At the end of the nineteenth century, there were several migrant Tsonga craftsmen in the colony of Natal who carved hardwood figural staffs for sale to the emerging European market. Many British soldiers arrived in the region to fight in the Anglo-Zulu War of 1879 and then later in the South African War of 1899–1902, and they all wanted keepsakes to take home with them. As Colonel Henry Fanshawe Davies of the Grenadier Guards noted in a letter home in April 1879, “I bought a Zulu’s walking stick at Durban.”
The most famous of these Tsonga carvers worked in the region of Pietermaritzburg and Durban in the 1880s and 1890s and came to be known as the ‘Baboon Master’ in reference to staffs that he carved in the form of a baboon astride two male busts. He also crafted fine Zulu male and female figures, and it is now thought that his distinctive carvings were also used as ceremonial and prestige items by the Zulu.
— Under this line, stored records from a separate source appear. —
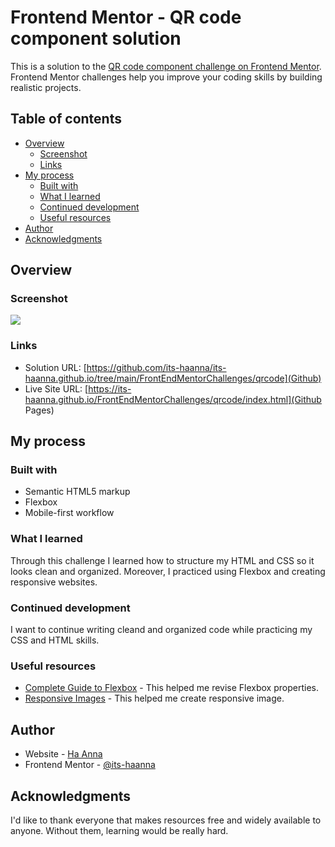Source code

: # Frontend Mentor - QR code component solution

This is a solution to the [QR code component challenge on Frontend Mentor](https://www.frontendmentor.io/challenges/qr-code-component-iux_sIO_H). Frontend Mentor challenges help you improve your coding skills by building realistic projects. 

## Table of contents

- [Overview](#overview)
  - [Screenshot](#screenshot)
  - [Links](#links)
- [My process](#my-process)
  - [Built with](#built-with)
  - [What I learned](#what-i-learned)
  - [Continued development](#continued-development)
  - [Useful resources](#useful-resources)
- [Author](#author)
- [Acknowledgments](#acknowledgments)


## Overview

### Screenshot

![](/qr%20code%20screenshot.png)

### Links

- Solution URL: [https://github.com/its-haanna/its-haanna.github.io/tree/main/FrontEndMentorChallenges/qrcode](Github)
- Live Site URL: [https://its-haanna.github.io/FrontEndMentorChallenges/qrcode/index.html](Github Pages)

## My process

### Built with

- Semantic HTML5 markup
- Flexbox
- Mobile-first workflow

### What I learned

Through this challenge I learned how to structure my HTML and CSS so it looks clean and organized. Moreover, I practiced using Flexbox and creating responsive websites.

### Continued development

I want to continue writing cleand and organized code while practicing my CSS and HTML skills.

### Useful resources

- [Complete Guide to Flexbox](https://css-tricks.com/snippets/css/a-guide-to-flexbox/) - This helped me revise Flexbox properties.
- [Responsive Images](https://www.w3schools.com/howto/howto_css_image_responsive.asp) - This helped me create responsive image.


## Author

- Website - [Ha Anna](https://haanna.com)
- Frontend Mentor - [@its-haanna](https://www.frontendmentor.io/profile/its-haanna)


## Acknowledgments

I'd like to thank everyone that makes resources free and widely available to anyone. Without them, learning would be really hard.
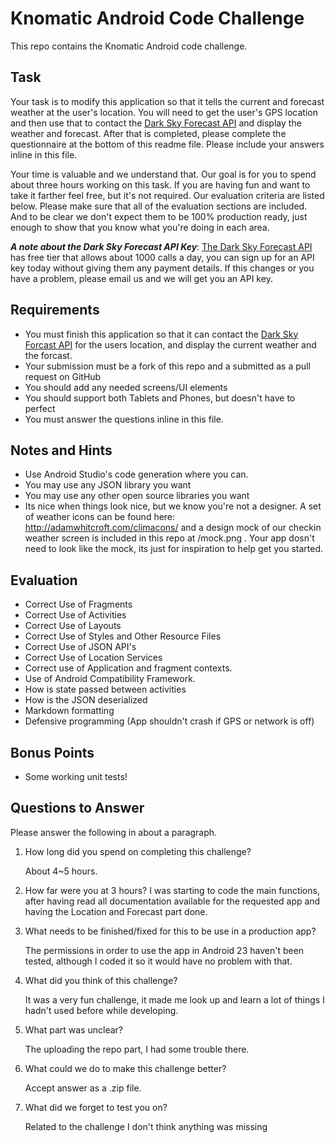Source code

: # Knomatic Android Code Challenge
This repo contains the Knomatic Android code challenge.  

## Task
Your task is to modify this application so that it tells the current and forecast weather at the user's location.  You will need to get the user's GPS location and then use that to contact the [Dark Sky Forecast API](https://developer.forecast.io/) and display the weather and forecast. After that is completed, please complete the questionnaire at the bottom of this readme file.  Please include your answers inline in this file.

Your time is valuable and we understand that.  Our goal is for you to spend about three hours working on this task.  If you are having fun and want to take it farther feel free, but it's not required. Our evaluation criteria are listed below.  Please make sure that all of the evaluation sections are included.  And to be clear we don't expect them to be 100% production ready, just enough to show that you know what you're doing in each area.

**_A note about the Dark Sky Forecast API Key_**:
[The Dark Sky Forecast API](https://developer.forecast.io/) has free tier that allows about 1000 calls a day, you can sign up for an API key today without giving them any payment details.  If this changes or you have a problem, please email us and we will get you an API key.

## Requirements
- You must finish this application so that it can contact the [Dark Sky Forcast API](https://developer.forecast.io/) for the users location, and display the current weather and the forcast.
- Your submission must be a fork of this repo and a submitted as a pull request on GitHub
- You should add any needed screens/UI elements
- You should support both Tablets and Phones, but doesn't have to perfect
- You must answer the questions inline in this file.

## Notes and Hints
- Use Android Studio's code generation where you can.
- You may use any JSON library you want
- You may use any other open source libraries you want
- Its nice when things look nice, but we know you're not a designer.  A set of weather icons can be found here: http://adamwhitcroft.com/climacons/ and a design mock of our checkin weather screen is included in this repo at /mock.png .  Your app dosn't need to look like the mock, its just for inspiration to help get you started.   

## Evaluation
-   Correct Use of Fragments
-   Correct Use of Activities
-   Correct Use of Layouts
-   Correct Use of Styles and Other Resource Files
-   Correct Use of JSON API's
-   Correct Use of Location Services
-   Correct use of Application and fragment contexts.
-   Use of Android Compatibility Framework.
-   How is state passed between activities
-   How is the JSON deserialized
-   Markdown formatting
-   Defensive programming   (App shouldn't crash if GPS or network is off)

## Bonus Points
-  Some working unit tests!  

## Questions to Answer
Please answer the following in about a paragraph.

1.  How long did you spend on completing this challenge?
    
    About 4~5 hours.

2.  How far were you at 3 hours?
    I was starting to code the main functions, after having read all documentation available for the requested app and having the Location and Forecast part done.

3.  What needs to be finished/fixed for this to be use in a production app?
    
    The permissions in order to use the app in Android 23 haven't been tested, although I coded it so it would have no problem with that.

4.  What did you think of this challenge?
    
    It was a very fun challenge, it made me look up and learn a lot of things I hadn't used before while developing.

5.  What part was unclear?

    The uploading the repo part, I had some trouble there.

6.  What could we do to make this challenge better?

    Accept answer as a .zip file.

7.  What did we forget to test you on?

    Related to the challenge I don't think anything was missing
The fine staff presented here features the hallmarks of his atelier. A robust baboon figure with a barrel chest, large head, and long legs is supported by two smaller male Zulu busts, which in turn are united below in a stirrup-shaped structure. Their hair, darkened with pokerwork, displays the characteristic ornament that signifies maturity and marriage; covered with a mixture of gum, charcoal, and oil, this distinctive coiffure, known as isicoco, employed a fiber or sinew ring into which the wearer’s hair was woven. This staff on offer is somewhat smaller than other examples we have previously handled, perhaps carved to be more portable and able to fit into a British soldier’s duffel bag.